▶ _Exercise goal_
Each line of the entries that mentions the string "target" needs to be reported.

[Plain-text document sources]

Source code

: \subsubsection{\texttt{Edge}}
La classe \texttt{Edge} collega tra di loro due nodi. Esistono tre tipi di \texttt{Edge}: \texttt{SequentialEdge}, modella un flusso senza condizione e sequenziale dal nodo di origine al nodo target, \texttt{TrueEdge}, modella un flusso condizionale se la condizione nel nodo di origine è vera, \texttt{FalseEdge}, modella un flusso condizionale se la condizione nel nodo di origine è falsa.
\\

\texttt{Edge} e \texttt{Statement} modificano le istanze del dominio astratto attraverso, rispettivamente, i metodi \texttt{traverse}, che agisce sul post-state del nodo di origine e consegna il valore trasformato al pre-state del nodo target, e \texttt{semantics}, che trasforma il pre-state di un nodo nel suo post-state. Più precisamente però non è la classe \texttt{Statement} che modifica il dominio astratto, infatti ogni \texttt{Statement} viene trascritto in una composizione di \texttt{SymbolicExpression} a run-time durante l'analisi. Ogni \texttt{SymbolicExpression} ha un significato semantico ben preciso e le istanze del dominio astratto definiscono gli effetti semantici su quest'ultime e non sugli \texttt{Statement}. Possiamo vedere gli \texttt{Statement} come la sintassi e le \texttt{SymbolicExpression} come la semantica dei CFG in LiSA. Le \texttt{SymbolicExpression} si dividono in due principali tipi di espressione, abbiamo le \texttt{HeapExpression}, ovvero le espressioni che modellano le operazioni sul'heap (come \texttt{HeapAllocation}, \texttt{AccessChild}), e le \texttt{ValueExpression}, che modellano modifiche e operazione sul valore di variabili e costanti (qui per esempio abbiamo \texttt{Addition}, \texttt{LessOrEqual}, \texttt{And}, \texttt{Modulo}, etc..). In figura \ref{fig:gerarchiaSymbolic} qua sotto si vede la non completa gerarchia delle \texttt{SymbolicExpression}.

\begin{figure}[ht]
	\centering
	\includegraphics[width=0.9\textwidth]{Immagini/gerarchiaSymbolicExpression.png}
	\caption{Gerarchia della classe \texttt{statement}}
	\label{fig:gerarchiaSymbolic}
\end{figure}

▶ _Final answer_
La classe \texttt{Edge} collega tra di loro due nodi. Esistono tre tipi di \texttt{Edge}: \texttt{SequentialEdge}, modella un flusso senza condizione e sequenziale dal nodo di origine al nodo target, \texttt{TrueEdge}, modella un flusso condizionale se la condizione nel nodo di origine è vera, \texttt{FalseEdge}, modella un flusso condizionale se la condizione nel nodo di origine è falsa.
\texttt{Edge} e \texttt{Statement} modificano le istanze del dominio astratto attraverso, rispettivamente, i metodi \texttt{traverse}, che agisce sul post-state del nodo di origine e consegna il valore trasformato al pre-state del nodo target, e \texttt{semantics}, che trasforma il pre-state di un nodo nel suo post-state. Più precisamente però non è la classe \texttt{Statement} che modifica il dominio astratto, infatti ogni \texttt{Statement} viene trascritto in una composizione di \texttt{SymbolicExpression} a run-time durante l'analisi. Ogni \texttt{SymbolicExpression} ha un significato semantico ben preciso e le istanze del dominio astratto definiscono gli effetti semantici su quest'ultime e non sugli \texttt{Statement}. Possiamo vedere gli \texttt{Statement} come la sintassi e le \texttt{SymbolicExpression} come la semantica dei CFG in LiSA. Le \texttt{SymbolicExpression} si dividono in due principali tipi di espressione, abbiamo le \texttt{HeapExpression}, ovvero le espressioni che modellano le operazioni sul'heap (come \texttt{HeapAllocation}, \texttt{AccessChild}), e le \texttt{ValueExpression}, che modellano modifiche e operazione sul valore di variabili e costanti (qui per esempio abbiamo \texttt{Addition}, \texttt{LessOrEqual}, \texttt{And}, \texttt{Modulo}, etc..). In figura \ref{fig:gerarchiaSymbolic} qua sotto si vede la non completa gerarchia delle \texttt{SymbolicExpression}.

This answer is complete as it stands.